Las sombras del hombre y la marioneta bajo la luz del sol se estiraban extremadamente.

Bu Fang iba a buscar la fruta de dragón verdadero.

Solo cuando encontrara la fruta de dragón verdadero podría completar la tarea del sistema.

Por lo tanto, Bu Fang era demasiado perezoso como para preocuparse por el asunto de Abisal y el Rey del Inframundo.

Eso era porque, según la manera en la que el Rey del Inframundo trataba a Abisal, parecían estar en buenos términos.

Ya que estaban en buenos términos, no había necesidad de que él interfiriera; solo debía ocuparse de sus propios asuntos.

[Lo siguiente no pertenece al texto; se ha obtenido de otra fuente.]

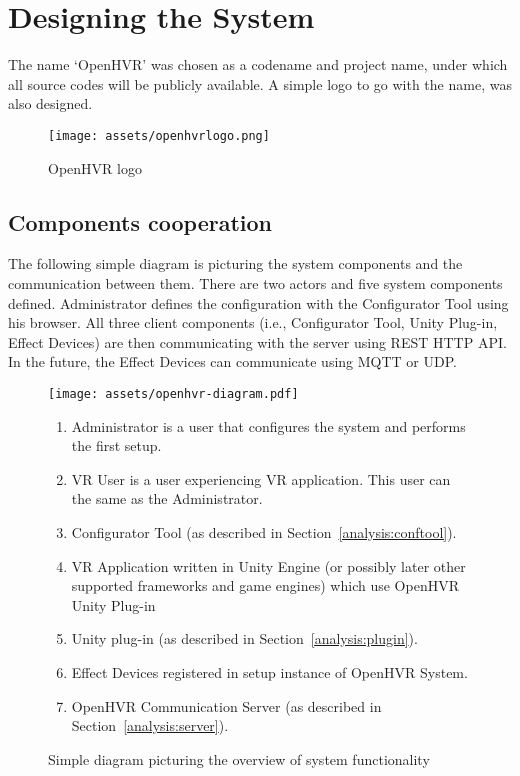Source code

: \chapter{Designing the System}\label{design}

The name `OpenHVR' was chosen as a codename and project name, under which
all source codes will be publicly available. A simple logo to
go with the name, was also designed.

\begin{figure}[h]{}
\centering\texttt{[image: assets/openhvrlogo.png]}
\caption{OpenHVR logo}
\end{figure}

\hypertarget{x-components-cooperation}{\section{Components cooperation}}
The following simple diagram is picturing the system components and the
communication between them. There are two actors and five system
components defined. Administrator defines the configuration with the
Configurator Tool using his browser. All three client components
(i.e., Configurator Tool, Unity Plug-in, Effect Devices) are then communicating
with the server using REST HTTP API. In the future, the Effect Devices
can communicate using MQTT or UDP.


\begin{figure}[h]{}
\centering\texttt{[image: assets/openhvr-diagram.pdf]}
\caption{Simple diagram picturing the overview of system functionality}
\begin{enumerate}
    \item Administrator is a user that configures the system and performs the first setup.
    \item VR User is a user experiencing VR application. This user can the same as the Administrator.
    \item Configurator Tool (as described in Section~\ref{analysis:conftool}).
    \item VR Application written in Unity Engine (or possibly later other supported frameworks and game engines) which use OpenHVR Unity Plug-in
    \item Unity plug-in (as described in Section~\ref{analysis:plugin}).
    \item Effect Devices registered in setup instance of OpenHVR System.
    \item OpenHVR Communication Server (as described in Section~\ref{analysis:server}).
\end{enumerate}
\end{figure}


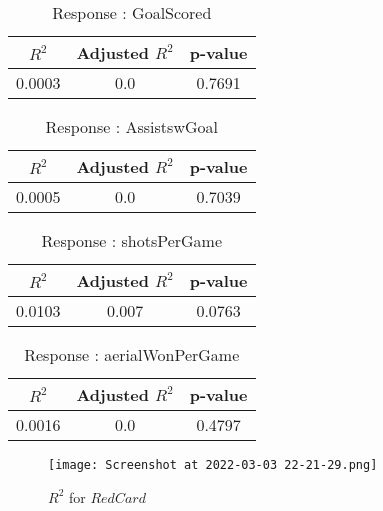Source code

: \documentclass[12pt]{article}
\begin{document}
\begin{minipage}{0.5\textwidth}
	\begin{table}[H]
	\centering
	\caption{Response : GoalScored}\label{table:1a}
	{\begin{tabular}{|c|c|c|}
			\hline
			$ R^2 $ & Adjusted $ R^2 $ & p-value \\
			\hline
			0.0003 & 0.0 & 0.7691 \\
			\hline
		\end{tabular}
	}
\end{table}
\begin{table}[H]
	\centering
	\caption{Response : AssistswGoal}\label{table:1a}
	{\begin{tabular}{|c|c|c|}
			\hline
			$ R^2 $ & Adjusted $ R^2 $ & p-value \\
			\hline
			0.0005 & 0.0 & 0.7039 \\
			\hline
		\end{tabular}
	}
\end{table}

\end{minipage}
\hfill
\begin{minipage}{0.5\textwidth}
	\begin{table}[H]
	\centering
	\caption{Response : shotsPerGame }\label{table:1a}
	{\begin{tabular}{|c|c|c|}
			\hline
			$ R^2 $ & Adjusted $ R^2 $ & p-value \\
			\hline
			0.0103 & 0.007 & 0.0763 \\
			\hline
		\end{tabular}
	}
\end{table}
\begin{table}[H]
	\centering
	\caption{Response : aerialWonPerGame}\label{table:1a}
	{\begin{tabular}{|c|c|c|}
			\hline
			$ R^2 $ & Adjusted $ R^2 $ & p-value \\
			\hline
			0.0016 & 0.0 & 0.4797 \\
			\hline
		\end{tabular}
	}
\end{table}
\end{minipage}

\begin{figure}[H]
	\centering
	\texttt{[image: Screenshot at 2022-03-03 22-21-29.png]}
	\caption{$ R^2 $ for $ RedCard $}
	\label{fig:1}
\end{figure}
\end{document}
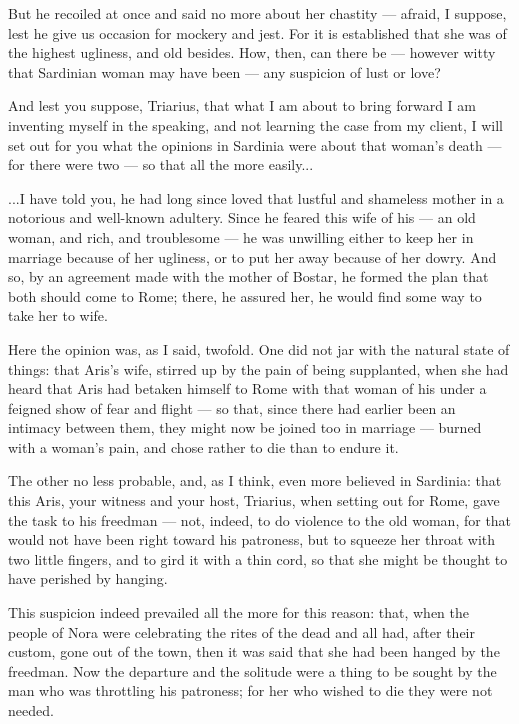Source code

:  But he recoiled at once and said no more about her chastity --- afraid, I suppose, lest he give us occasion for mockery and jest. For it is established that she was of the highest ugliness, and old besides. How, then, can there be --- however witty that Sardinian woman may have been --- any suspicion of lust or love?

 And lest you suppose, Triarius, that what I am about to bring forward I am inventing myself in the speaking, and not learning the case from my client, I will set out for you what the opinions in Sardinia were about that woman's death --- for there were two --- so that all the more easily...

 ...I have told you, he had long since loved that lustful and shameless mother in a notorious and well-known adultery. Since he feared this wife of his --- an old woman, and rich, and troublesome --- he was unwilling either to keep her in marriage because of her ugliness, or to put her away because of her dowry. And so, by an agreement made with the mother of Bostar, he formed the plan that both should come to Rome; there, he assured her, he would find some way to take her to wife.

 Here the opinion was, as I said, twofold. One did not jar with the natural state of things: that Aris's wife, stirred up by the pain of being supplanted, when she had heard that Aris had betaken himself to Rome with that woman of his under a feigned show of fear and flight --- so that, since there had earlier been an intimacy between them, they might now be joined too in marriage --- burned with a woman's pain, and chose rather to die than to endure it.

 The other no less probable, and, as I think, even more believed in Sardinia: that this Aris, your witness and your host, Triarius, when setting out for Rome, gave the task to his freedman --- not, indeed, to do violence to the old woman, for that would not have been right toward his patroness, but to squeeze her throat with two little fingers, and to gird it with a thin cord, so that she might be thought to have perished by hanging.

 This suspicion indeed prevailed all the more for this reason: that, when the people of Nora were celebrating the rites of the dead and all had, after their custom, gone out of the town, then it was said that she had been hanged by the freedman. Now the departure and the solitude were a thing to be sought by the man who was throttling his patroness; for her who wished to die they were not needed.

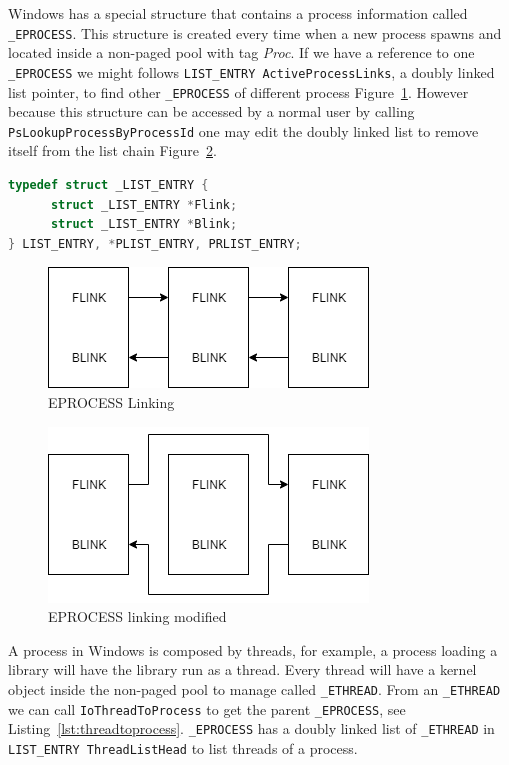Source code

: Windows has a special structure that contains a process information called \texttt{\_EPROCESS}. This structure is created every time when a new process spawns and located inside a non-paged pool with tag \textit{Proc}. If we have a reference to one \texttt{\_EPROCESS} we might follows \texttt{LIST\_ENTRY ActiveProcessLinks}, a doubly linked list pointer, to find other \texttt{\_EPROCESS} of different process Figure~\ref{fig:eprocesslink}. However because this structure can be accessed by a normal user by calling \texttt{PsLookupProcessByProcessId} one may edit the doubly linked list to remove itself from the list chain Figure~\ref{fig:dkom}.

\begin{lstlisting}[language=c,caption={LIST\_ENTRY},label={lst:listentry}]
typedef struct _LIST_ENTRY {
      struct _LIST_ENTRY *Flink;
      struct _LIST_ENTRY *Blink;
} LIST_ENTRY, *PLIST_ENTRY, PRLIST_ENTRY;
\end{lstlisting}

\begin{figure}[H]
\centering
\caption{EPROCESS Linking}
\label{fig:eprocesslink}
\includegraphics[]{images/eprocess_link.png}
\end{figure}

\begin{figure}[H]
\centering
\caption{EPROCESS linking modified}
\label{fig:dkom}
\includegraphics[]{images/dkom.png}
\end{figure}

A process in Windows is composed by threads, for example, a process loading a library will have the library run as a thread. Every thread will have a kernel object inside the non-paged pool to manage called \texttt{\_ETHREAD}. From an \texttt{\_ETHREAD} we can call \texttt{IoThreadToProcess} to get the parent \texttt{\_EPROCESS}, see Listing~\ref{lst:threadtoprocess}. \texttt{\_EPROCESS} has a doubly linked list of \texttt{\_ETHREAD} in \texttt{LIST\_ENTRY ThreadListHead} to list threads of a process.

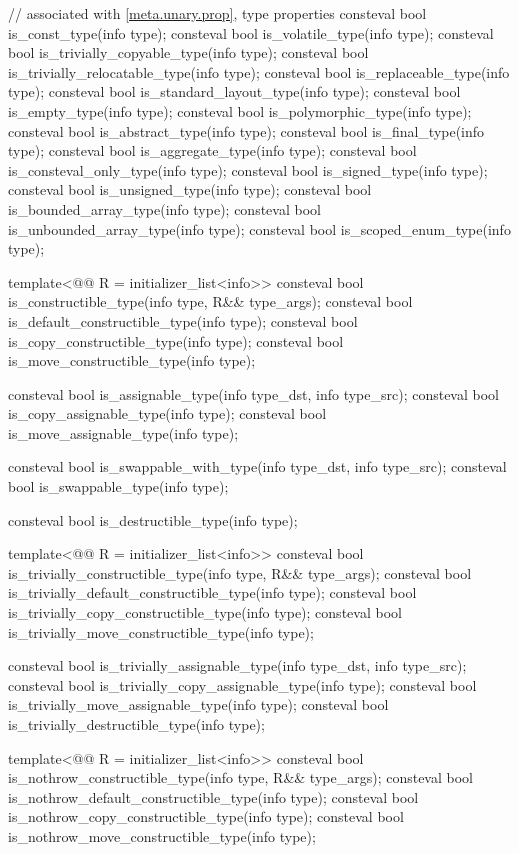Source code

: \begin{codeblock}
{  // associated with \ref{meta.unary.prop}, type properties
  consteval bool is_const_type(info type);
  consteval bool is_volatile_type(info type);
  consteval bool is_trivially_copyable_type(info type);
  consteval bool is_trivially_relocatable_type(info type);
  consteval bool is_replaceable_type(info type);
  consteval bool is_standard_layout_type(info type);
  consteval bool is_empty_type(info type);
  consteval bool is_polymorphic_type(info type);
  consteval bool is_abstract_type(info type);
  consteval bool is_final_type(info type);
  consteval bool is_aggregate_type(info type);
  consteval bool is_consteval_only_type(info type);
  consteval bool is_signed_type(info type);
  consteval bool is_unsigned_type(info type);
  consteval bool is_bounded_array_type(info type);
  consteval bool is_unbounded_array_type(info type);
  consteval bool is_scoped_enum_type(info type);

  template<@@ R = initializer_list<info>>
    consteval bool is_constructible_type(info type, R&& type_args);
  consteval bool is_default_constructible_type(info type);
  consteval bool is_copy_constructible_type(info type);
  consteval bool is_move_constructible_type(info type);

  consteval bool is_assignable_type(info type_dst, info type_src);
  consteval bool is_copy_assignable_type(info type);
  consteval bool is_move_assignable_type(info type);

  consteval bool is_swappable_with_type(info type_dst, info type_src);
  consteval bool is_swappable_type(info type);

  consteval bool is_destructible_type(info type);

  template<@@ R = initializer_list<info>>
    consteval bool is_trivially_constructible_type(info type, R&& type_args);
  consteval bool is_trivially_default_constructible_type(info type);
  consteval bool is_trivially_copy_constructible_type(info type);
  consteval bool is_trivially_move_constructible_type(info type);

  consteval bool is_trivially_assignable_type(info type_dst, info type_src);
  consteval bool is_trivially_copy_assignable_type(info type);
  consteval bool is_trivially_move_assignable_type(info type);
  consteval bool is_trivially_destructible_type(info type);

  template<@@ R = initializer_list<info>>
    consteval bool is_nothrow_constructible_type(info type, R&& type_args);
  consteval bool is_nothrow_default_constructible_type(info type);
  consteval bool is_nothrow_copy_constructible_type(info type);
  consteval bool is_nothrow_move_constructible_type(info type);

}
\end{codeblock}
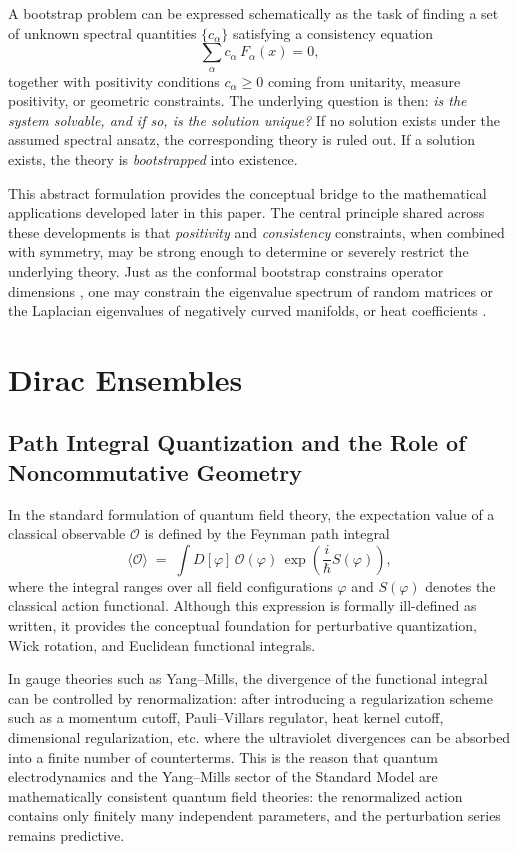 \documentclass[11pt]{article}
\theoremstyle{plain}
\begin{document}
A bootstrap problem can be expressed schematically as the task of finding a set of unknown spectral quantities $\{c_\alpha\}$ satisfying a consistency equation
\[
\sum_{\alpha} c_\alpha\, F_\alpha(x) = 0,
\]
together with positivity conditions $c_\alpha \ge 0$ coming from unitarity, measure positivity, or geometric constraints. The underlying question is then: \emph{is the system solvable, and if so, is the solution unique?} If no solution exists under the assumed spectral ansatz, the corresponding theory is ruled out. If a solution exists, the theory is \emph{bootstrapped} into existence.

This abstract formulation provides the conceptual bridge to the mathematical applications developed later in this paper. The central principle shared across these developments is that \emph{positivity} and \emph{consistency} constraints, when combined with symmetry, may be strong enough to determine or severely restrict the underlying theory. Just as the conformal bootstrap constrains operator dimensions \cite{BPZ1984,RRTV}, one may constrain the eigenvalue spectrum of random matrices or the Laplacian eigenvalues of negatively curved manifolds, or heat coefficients \cite{bootstraps,bootstraps berenstein,Bon1,Bon2,hessam2022bootstrapping,Khalkhali2022}.





\section{Dirac Ensembles}
\subsection{Path Integral Quantization and the Role of Noncommutative Geometry}
\label{sec:path-integral-ncg}

In the standard formulation of quantum field theory, the expectation value of a classical observable
$\mathcal{O}$ is defined by the Feynman path integral
\[
\langle \mathcal{O} \rangle \;=\; \int D[\varphi] \, \mathcal{O}(\varphi)\, 
\exp\!\left( \frac{i}{\hbar} S(\varphi)\right),
\]
where the integral ranges over all field configurations $\varphi$ and $S(\varphi)$ denotes the classical action functional. 
Although this expression is formally ill-defined as written, it provides the conceptual foundation for perturbative
quantization, Wick rotation, and Euclidean functional integrals.

In gauge theories such as Yang--Mills, the divergence of the functional integral can be controlled by 
renormalization: after introducing a regularization scheme  such as a momentum cutoff, Pauli--Villars regulator, heat kernel
cutoff, dimensional regularization, etc. where the ultraviolet divergences can be absorbed into a finite number of
counterterms. This is the reason that quantum electrodynamics and the Yang--Mills sector of the Standard Model
are mathematically consistent quantum field theories: the renormalized action contains only finitely many
independent parameters, and the perturbation series remains predictive.
\end{document}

Sin embargo, el corazón de Bu Fang seguía sospechando un poco.

Según la lógica, el Rey del Inframundo debería ser una existencia distante y remota, entonces, ¿por qué aparecería allí?

¿Exactamente qué razón haría que el Rey del Inframundo apareciera allí?

El Rey del Inframundo, luego de escuchar las palabras de Abisal, tenía una expresión solemne en su rostro.

Miró a Abisal con una expresión seria y abrió su boca para decir: —Dime, el perro del que has hablado…

¿Es realmente ese perezoso perro sin principios morales?

Abisal se congeló ligeramente.

¿Qué perro perezoso sin principios morales?

A pesar que el Gran Perro se había vuelto más gordo, y que también era un poco perezoso, sus principios morales seguían intactos, así que no debería estar relacionado con el perro perezoso al que se refería el Rey del Inframundo.

Demasiado perezosa para preocuparse por el Rey del Inframundo, Abisal miró la figura de Bu Fang que se estaba alejando.

Se sintió un poco ansiosa.

Por lo tanto, Abisal no respondió la pregunta del Rey del Inframundo.

Ella controló el Barco del Inframundo para perseguir a Bu Fang.

La Santa Shura y el resto habían escapado hacía tiempo con apariencias lamentables.

La fuerza de combate de la Mujer del Inframundo en el territorio secreto definitivamente era algo con lo que no podían pelear.

En el mundo exterior, la Santa Shura era capaz de pelear a la par con la Mujer del Inframundo porque la Mujer del Inframundo tenía una maldición.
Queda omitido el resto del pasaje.